--- SOURCE DATA Enclosed Below ---

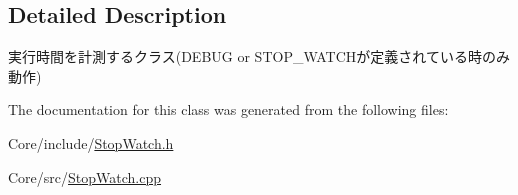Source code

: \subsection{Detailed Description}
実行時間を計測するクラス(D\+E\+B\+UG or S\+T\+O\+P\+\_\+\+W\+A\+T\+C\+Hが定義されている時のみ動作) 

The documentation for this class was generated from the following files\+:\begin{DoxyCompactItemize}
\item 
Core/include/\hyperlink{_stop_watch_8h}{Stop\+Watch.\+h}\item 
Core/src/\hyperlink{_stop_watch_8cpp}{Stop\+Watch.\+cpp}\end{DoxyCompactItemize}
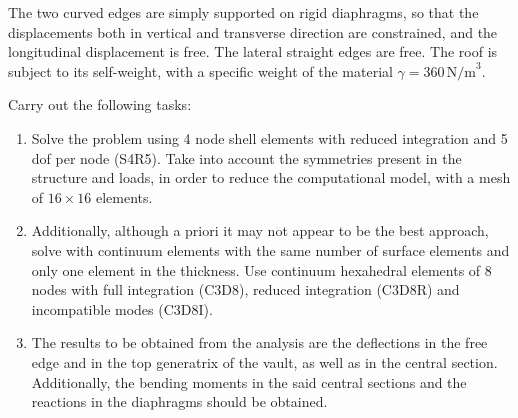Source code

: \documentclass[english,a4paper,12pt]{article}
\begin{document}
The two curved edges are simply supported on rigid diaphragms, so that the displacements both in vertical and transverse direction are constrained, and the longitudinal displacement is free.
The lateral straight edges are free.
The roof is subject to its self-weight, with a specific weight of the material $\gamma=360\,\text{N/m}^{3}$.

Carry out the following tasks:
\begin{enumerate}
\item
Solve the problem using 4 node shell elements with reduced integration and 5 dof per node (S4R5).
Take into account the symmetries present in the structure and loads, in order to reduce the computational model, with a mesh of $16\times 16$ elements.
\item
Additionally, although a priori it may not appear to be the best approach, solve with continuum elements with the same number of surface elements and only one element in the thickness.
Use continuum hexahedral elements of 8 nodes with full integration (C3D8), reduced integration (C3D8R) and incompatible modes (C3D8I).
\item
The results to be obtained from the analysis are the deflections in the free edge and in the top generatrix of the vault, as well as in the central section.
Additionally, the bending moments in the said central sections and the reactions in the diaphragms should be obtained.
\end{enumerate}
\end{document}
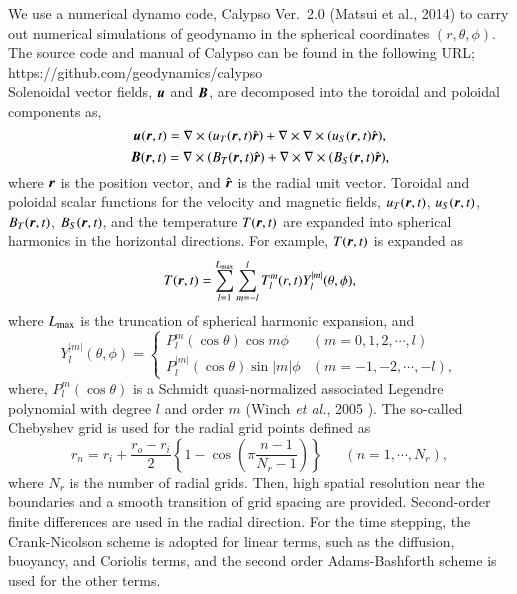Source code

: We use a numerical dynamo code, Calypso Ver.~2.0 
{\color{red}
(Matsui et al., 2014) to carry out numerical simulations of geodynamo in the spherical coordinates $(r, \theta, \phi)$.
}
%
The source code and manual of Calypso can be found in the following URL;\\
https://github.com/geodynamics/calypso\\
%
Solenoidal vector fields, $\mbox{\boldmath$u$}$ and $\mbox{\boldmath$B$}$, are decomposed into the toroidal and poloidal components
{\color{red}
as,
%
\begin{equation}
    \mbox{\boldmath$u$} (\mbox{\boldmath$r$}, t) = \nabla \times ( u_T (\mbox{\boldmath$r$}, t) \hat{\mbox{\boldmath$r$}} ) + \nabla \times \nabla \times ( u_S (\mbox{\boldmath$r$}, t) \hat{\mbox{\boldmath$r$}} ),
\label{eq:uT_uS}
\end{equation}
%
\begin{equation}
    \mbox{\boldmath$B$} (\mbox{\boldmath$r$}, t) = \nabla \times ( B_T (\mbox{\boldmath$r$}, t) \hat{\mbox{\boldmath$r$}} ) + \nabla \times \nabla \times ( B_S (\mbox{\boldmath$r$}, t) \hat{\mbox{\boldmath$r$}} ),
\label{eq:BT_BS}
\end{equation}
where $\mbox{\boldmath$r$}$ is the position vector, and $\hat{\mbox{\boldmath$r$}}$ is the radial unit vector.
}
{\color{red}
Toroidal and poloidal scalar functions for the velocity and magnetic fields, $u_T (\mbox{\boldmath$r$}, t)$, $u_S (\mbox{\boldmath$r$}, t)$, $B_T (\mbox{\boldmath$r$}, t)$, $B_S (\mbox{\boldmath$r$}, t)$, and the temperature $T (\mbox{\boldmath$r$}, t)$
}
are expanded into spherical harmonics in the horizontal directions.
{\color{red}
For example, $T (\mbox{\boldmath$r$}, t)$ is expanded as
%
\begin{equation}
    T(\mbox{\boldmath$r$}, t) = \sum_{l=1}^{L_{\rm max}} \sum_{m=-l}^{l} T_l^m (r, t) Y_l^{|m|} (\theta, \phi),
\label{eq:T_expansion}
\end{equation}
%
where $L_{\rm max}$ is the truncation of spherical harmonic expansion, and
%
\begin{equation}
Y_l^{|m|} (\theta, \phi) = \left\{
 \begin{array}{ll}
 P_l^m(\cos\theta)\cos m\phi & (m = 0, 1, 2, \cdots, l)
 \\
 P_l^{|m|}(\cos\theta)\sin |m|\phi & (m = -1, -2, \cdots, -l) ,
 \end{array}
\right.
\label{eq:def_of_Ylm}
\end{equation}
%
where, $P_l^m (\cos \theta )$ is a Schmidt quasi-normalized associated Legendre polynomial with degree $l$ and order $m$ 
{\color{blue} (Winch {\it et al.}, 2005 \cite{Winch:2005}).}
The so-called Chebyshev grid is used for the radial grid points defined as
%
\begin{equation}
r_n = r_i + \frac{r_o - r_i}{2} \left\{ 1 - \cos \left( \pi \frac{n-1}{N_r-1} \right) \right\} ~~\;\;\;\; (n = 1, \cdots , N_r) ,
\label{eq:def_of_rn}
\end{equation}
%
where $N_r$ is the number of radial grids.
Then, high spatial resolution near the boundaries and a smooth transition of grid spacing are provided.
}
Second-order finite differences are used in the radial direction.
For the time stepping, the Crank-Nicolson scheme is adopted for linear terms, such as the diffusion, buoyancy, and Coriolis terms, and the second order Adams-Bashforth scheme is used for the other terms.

--- End of Enclosed SOURCE DATA ---

**PROBLEM DETAILS**
Exactly what appears in the records above must be returned, apart from the pictures.

**YOUR RESPONSE**
Source code

: \subsection{Detailed Description}
実行時間を計測するクラス(D\+E\+B\+UG or S\+T\+O\+P\+\_\+\+W\+A\+T\+C\+Hが定義されている時のみ動作) 

The documentation for this class was generated from the following files\+:\begin{DoxyCompactItemize}
\item 
Core/include/\hyperlink{_stop_watch_8h}{Stop\+Watch.\+h}\item 
Core/src/\hyperlink{_stop_watch_8cpp}{Stop\+Watch.\+cpp}\end{DoxyCompactItemize}
Source code

: \documentclass[english,a4paper,12pt]{article}
\begin{document}
The two curved edges are simply supported on rigid diaphragms, so that the displacements both in vertical and transverse direction are constrained, and the longitudinal displacement is free.
The lateral straight edges are free.
The roof is subject to its self-weight, with a specific weight of the material $\gamma=360\,\text{N/m}^{3}$.

Carry out the following tasks:
\begin{enumerate}
\item
Solve the problem using 4 node shell elements with reduced integration and 5 dof per node (S4R5).
Take into account the symmetries present in the structure and loads, in order to reduce the computational model, with a mesh of $16\times 16$ elements.
\item
Additionally, although a priori it may not appear to be the best approach, solve with continuum elements with the same number of surface elements and only one element in the thickness.
Use continuum hexahedral elements of 8 nodes with full integration (C3D8), reduced integration (C3D8R) and incompatible modes (C3D8I).
\item
The results to be obtained from the analysis are the deflections in the free edge and in the top generatrix of the vault, as well as in the central section.
Additionally, the bending moments in the said central sections and the reactions in the diaphragms should be obtained.
\end{enumerate}
\end{document}
Source code

: We use a numerical dynamo code, Calypso Ver.~2.0 
{\color{red}
(Matsui et al., 2014) to carry out numerical simulations of geodynamo in the spherical coordinates $(r, \theta, \phi)$.
}
%
The source code and manual of Calypso can be found in the following URL;\\
https://github.com/geodynamics/calypso\\
%
Solenoidal vector fields, $\mbox{\boldmath$u$}$ and $\mbox{\boldmath$B$}$, are decomposed into the toroidal and poloidal components
{\color{red}
as,
%
\begin{equation}
    \mbox{\boldmath$u$} (\mbox{\boldmath$r$}, t) = \nabla \times ( u_T (\mbox{\boldmath$r$}, t) \hat{\mbox{\boldmath$r$}} ) + \nabla \times \nabla \times ( u_S (\mbox{\boldmath$r$}, t) \hat{\mbox{\boldmath$r$}} ),
\label{eq:uT_uS}
\end{equation}
%
\begin{equation}
    \mbox{\boldmath$B$} (\mbox{\boldmath$r$}, t) = \nabla \times ( B_T (\mbox{\boldmath$r$}, t) \hat{\mbox{\boldmath$r$}} ) + \nabla \times \nabla \times ( B_S (\mbox{\boldmath$r$}, t) \hat{\mbox{\boldmath$r$}} ),
\label{eq:BT_BS}
\end{equation}
where $\mbox{\boldmath$r$}$ is the position vector, and $\hat{\mbox{\boldmath$r$}}$ is the radial unit vector.
}
{\color{red}
Toroidal and poloidal scalar functions for the velocity and magnetic fields, $u_T (\mbox{\boldmath$r$}, t)$, $u_S (\mbox{\boldmath$r$}, t)$, $B_T (\mbox{\boldmath$r$}, t)$, $B_S (\mbox{\boldmath$r$}, t)$, and the temperature $T (\mbox{\boldmath$r$}, t)$
}
are expanded into spherical harmonics in the horizontal directions.
{\color{red}
For example, $T (\mbox{\boldmath$r$}, t)$ is expanded as
%
\begin{equation}
    T(\mbox{\boldmath$r$}, t) = \sum_{l=1}^{L_{\rm max}} \sum_{m=-l}^{l} T_l^m (r, t) Y_l^{|m|} (\theta, \phi),
\label{eq:T_expansion}
\end{equation}
%
where $L_{\rm max}$ is the truncation of spherical harmonic expansion, and
%
\begin{equation}
Y_l^{|m|} (\theta, \phi) = \left\{
 \begin{array}{ll}
 P_l^m(\cos\theta)\cos m\phi & (m = 0, 1, 2, \cdots, l)
 \\
 P_l^{|m|}(\cos\theta)\sin |m|\phi & (m = -1, -2, \cdots, -l) ,
 \end{array}
\right.
\label{eq:def_of_Ylm}
\end{equation}
%
where, $P_l^m (\cos \theta )$ is a Schmidt quasi-normalized associated Legendre polynomial with degree $l$ and order $m$ 
{\color{blue} (Winch {\it et al.}, 2005 \cite{Winch:2005}).}
The so-called Chebyshev grid is used for the radial grid points defined as
%
\begin{equation}
r_n = r_i + \frac{r_o - r_i}{2} \left\{ 1 - \cos \left( \pi \frac{n-1}{N_r-1} \right) \right\} ~~\;\;\;\; (n = 1, \cdots , N_r) ,
\label{eq:def_of_rn}
\end{equation}
%
where $N_r$ is the number of radial grids.
Then, high spatial resolution near the boundaries and a smooth transition of grid spacing are provided.
}
Second-order finite differences are used in the radial direction.
For the time stepping, the Crank-Nicolson scheme is adopted for linear terms, such as the diffusion, buoyancy, and Coriolis terms, and the second order Adams-Bashforth scheme is used for the other terms.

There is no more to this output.